Tra il 2015 e il 2016 ulteriori indagini sono state svolte dalla Soprintendenza di Cagliari con la direzione di Usai. Al di là dei materiali ultimamente acquisiti e conservati nel Museo Civico Giovanni Marongiu di Cabras, restano da studiare e da assemblare 2519 frammenti dei vecchi scavi, depositati nel Centro di Restauro di Sassari – ideato dalla compianta Antonietta Boninu anche come scuola di alta formazione dotata di strumentazioni all’avanguardia –, che è attualmente (e colpevolmente) inattivo e privo di personale.

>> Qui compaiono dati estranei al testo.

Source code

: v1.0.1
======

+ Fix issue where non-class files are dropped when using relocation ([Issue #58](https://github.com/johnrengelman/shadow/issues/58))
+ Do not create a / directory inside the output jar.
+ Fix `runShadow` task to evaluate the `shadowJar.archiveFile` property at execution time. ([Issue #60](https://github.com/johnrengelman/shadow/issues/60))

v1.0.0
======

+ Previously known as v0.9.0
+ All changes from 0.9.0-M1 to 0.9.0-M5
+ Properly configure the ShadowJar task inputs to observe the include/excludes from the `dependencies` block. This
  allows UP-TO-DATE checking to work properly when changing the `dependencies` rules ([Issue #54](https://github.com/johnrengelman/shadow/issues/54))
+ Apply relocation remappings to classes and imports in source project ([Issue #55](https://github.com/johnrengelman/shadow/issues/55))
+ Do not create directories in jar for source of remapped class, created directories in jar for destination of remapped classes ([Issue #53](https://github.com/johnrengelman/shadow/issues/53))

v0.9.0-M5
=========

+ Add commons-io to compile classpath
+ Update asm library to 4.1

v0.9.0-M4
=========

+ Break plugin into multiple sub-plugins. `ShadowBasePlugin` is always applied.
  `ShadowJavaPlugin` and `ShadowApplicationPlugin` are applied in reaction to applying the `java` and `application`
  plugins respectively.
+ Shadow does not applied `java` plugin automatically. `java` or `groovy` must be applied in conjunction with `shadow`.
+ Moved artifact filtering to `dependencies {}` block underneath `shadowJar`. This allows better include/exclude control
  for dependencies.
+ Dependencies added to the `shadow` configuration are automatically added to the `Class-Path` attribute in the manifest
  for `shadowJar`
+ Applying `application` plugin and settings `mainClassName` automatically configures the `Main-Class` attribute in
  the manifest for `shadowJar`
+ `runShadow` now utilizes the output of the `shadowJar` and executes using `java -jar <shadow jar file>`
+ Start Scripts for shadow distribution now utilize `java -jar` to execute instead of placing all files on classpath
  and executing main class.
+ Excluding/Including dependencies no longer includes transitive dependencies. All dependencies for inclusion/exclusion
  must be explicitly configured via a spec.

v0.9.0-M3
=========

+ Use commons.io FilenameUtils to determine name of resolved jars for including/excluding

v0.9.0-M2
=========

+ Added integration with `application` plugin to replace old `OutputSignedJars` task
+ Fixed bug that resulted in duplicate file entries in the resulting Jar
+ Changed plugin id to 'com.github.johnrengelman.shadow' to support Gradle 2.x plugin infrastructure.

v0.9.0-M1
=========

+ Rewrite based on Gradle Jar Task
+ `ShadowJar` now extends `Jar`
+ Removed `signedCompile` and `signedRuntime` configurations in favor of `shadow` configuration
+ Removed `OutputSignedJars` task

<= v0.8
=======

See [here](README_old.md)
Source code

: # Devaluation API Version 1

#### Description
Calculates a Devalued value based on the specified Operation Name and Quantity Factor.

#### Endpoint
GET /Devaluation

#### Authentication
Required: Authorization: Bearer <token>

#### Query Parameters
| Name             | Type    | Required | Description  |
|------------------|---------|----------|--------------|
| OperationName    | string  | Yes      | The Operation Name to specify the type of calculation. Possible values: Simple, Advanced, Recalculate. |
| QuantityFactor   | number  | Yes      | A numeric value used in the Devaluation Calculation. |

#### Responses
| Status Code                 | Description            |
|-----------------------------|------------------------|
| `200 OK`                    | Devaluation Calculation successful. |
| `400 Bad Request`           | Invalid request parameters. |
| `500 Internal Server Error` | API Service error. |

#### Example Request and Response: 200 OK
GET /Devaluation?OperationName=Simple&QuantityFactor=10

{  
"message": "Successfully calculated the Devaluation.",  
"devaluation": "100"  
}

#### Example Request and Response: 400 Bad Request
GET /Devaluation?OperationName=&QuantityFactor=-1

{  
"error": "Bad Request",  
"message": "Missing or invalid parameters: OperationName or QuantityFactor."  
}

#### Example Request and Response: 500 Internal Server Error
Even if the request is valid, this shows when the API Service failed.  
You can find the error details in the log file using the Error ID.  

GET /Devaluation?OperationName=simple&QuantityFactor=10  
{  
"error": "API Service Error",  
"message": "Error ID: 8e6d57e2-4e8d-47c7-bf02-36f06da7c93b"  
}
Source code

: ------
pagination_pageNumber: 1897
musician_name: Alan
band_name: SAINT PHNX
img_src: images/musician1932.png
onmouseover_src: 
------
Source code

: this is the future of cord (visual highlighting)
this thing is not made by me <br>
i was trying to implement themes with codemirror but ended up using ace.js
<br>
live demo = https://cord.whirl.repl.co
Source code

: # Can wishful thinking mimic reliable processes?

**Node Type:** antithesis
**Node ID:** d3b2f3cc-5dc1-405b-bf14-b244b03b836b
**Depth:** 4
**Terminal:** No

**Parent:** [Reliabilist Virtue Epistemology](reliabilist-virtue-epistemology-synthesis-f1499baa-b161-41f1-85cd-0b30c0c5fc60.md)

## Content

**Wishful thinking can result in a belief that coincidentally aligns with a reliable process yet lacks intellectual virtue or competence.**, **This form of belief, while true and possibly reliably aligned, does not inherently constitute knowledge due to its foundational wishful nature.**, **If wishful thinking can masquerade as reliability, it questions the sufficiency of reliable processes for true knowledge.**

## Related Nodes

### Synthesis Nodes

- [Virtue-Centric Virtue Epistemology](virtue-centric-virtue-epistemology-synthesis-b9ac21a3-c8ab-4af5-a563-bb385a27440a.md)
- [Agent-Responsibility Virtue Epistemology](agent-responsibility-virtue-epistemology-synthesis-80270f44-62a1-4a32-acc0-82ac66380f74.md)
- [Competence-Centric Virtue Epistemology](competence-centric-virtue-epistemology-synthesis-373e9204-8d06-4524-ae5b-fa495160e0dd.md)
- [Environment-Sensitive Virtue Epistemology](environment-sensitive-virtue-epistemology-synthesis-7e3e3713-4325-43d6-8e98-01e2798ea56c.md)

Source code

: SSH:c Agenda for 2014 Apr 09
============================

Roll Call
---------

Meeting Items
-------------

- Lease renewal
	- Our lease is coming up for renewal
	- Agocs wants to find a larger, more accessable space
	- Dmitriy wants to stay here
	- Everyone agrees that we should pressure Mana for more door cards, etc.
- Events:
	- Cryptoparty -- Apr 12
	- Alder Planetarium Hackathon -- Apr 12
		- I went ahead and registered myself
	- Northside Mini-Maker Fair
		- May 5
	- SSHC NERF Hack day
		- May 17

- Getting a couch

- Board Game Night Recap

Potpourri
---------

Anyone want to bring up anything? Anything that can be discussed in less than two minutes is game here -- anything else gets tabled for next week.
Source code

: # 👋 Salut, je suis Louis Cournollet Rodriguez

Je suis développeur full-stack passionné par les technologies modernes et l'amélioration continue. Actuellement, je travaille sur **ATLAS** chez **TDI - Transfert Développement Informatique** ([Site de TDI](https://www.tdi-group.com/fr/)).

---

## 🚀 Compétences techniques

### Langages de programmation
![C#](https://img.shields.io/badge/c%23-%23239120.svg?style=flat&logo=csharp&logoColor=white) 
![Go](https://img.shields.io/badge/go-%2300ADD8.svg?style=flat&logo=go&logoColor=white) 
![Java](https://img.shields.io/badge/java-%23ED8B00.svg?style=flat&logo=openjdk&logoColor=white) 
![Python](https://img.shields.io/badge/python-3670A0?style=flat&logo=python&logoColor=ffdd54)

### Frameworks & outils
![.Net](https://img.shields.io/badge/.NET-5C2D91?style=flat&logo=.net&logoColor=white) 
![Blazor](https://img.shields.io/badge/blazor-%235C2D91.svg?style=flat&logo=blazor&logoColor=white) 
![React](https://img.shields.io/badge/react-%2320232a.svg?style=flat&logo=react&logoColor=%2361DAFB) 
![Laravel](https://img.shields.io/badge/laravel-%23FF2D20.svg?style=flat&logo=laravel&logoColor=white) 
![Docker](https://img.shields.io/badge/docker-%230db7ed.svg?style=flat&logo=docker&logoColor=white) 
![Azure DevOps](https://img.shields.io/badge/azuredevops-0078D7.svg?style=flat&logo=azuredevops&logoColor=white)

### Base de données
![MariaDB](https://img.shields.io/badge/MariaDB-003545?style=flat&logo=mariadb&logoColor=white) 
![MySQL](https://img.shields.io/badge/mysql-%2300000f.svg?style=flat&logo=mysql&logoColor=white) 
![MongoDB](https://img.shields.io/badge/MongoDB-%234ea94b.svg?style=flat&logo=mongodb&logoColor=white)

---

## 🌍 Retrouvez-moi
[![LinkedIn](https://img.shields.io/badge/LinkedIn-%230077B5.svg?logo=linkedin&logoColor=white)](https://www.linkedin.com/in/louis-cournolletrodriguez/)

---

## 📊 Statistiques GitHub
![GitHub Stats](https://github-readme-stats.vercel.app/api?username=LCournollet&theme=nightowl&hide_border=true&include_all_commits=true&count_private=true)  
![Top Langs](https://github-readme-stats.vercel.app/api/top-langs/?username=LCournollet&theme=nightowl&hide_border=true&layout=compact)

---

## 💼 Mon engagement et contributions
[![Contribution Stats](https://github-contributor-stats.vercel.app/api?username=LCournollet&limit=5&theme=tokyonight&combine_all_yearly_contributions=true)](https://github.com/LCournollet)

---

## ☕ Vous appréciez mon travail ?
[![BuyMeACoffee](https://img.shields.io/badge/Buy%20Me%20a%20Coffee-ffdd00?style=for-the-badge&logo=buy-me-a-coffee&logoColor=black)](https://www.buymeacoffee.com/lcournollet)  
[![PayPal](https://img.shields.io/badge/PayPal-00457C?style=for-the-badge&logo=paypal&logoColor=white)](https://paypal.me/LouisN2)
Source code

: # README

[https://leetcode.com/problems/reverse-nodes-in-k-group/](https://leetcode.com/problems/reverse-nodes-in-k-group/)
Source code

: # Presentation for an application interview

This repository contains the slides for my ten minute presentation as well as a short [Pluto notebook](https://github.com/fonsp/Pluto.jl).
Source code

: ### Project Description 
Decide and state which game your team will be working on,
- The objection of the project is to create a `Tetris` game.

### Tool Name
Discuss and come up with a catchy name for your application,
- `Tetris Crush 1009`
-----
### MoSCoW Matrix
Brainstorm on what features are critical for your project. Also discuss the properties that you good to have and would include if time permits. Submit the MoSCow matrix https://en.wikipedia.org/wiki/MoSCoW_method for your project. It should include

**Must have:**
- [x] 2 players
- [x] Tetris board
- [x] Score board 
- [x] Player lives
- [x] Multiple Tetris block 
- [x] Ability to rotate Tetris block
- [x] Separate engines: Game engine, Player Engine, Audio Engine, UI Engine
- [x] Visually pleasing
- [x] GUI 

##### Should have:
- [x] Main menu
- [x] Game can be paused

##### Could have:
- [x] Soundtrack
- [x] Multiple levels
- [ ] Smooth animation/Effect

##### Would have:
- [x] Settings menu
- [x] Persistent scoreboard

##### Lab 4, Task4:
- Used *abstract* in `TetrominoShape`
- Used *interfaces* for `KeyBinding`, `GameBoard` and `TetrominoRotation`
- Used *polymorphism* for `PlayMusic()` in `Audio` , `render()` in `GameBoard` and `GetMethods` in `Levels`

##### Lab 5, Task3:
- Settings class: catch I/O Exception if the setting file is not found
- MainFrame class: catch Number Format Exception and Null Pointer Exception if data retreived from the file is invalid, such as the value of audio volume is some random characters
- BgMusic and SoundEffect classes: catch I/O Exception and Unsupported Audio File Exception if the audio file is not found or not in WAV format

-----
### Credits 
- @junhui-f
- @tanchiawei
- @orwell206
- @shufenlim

In attesa di una sede espositiva dedicata, in costruzione a Cabras, i Giganti continuano a essere divisi tra i musei archeologici della stessa Cabras e di Cagliari, mentre la valorizzazione è ora affidata a una Fondazione composta da Ministero della Cultura, Regione Sardegna e Comune di Cabras. Nell’ambito di questo recentissimo accordo, l’invio di un pugilatore a Berlino per la mostra «Sardegna Isola Megalitica» ripropone il problema della decontestualizzazione delle statue (nel 2012, una petizione promossa dall’archeologo Marcello Madau sollecitava la comunità scientifica nonché la società civile a opporsi alla divisione del gruppo scultoreo), evidenziando i limiti di una gestione miope e spesso strumentalizzata dalla politica, sia a livello locale che nazionale. Intanto, il silenzio avvolge la collina di Monte Prama, dove l’orizzonte antico dell’heroon della civiltà nuragica, verosimilmente distrutto dalla furia iconoclastica dei conquistatori Cartaginesi, è visibile solo agli dèi.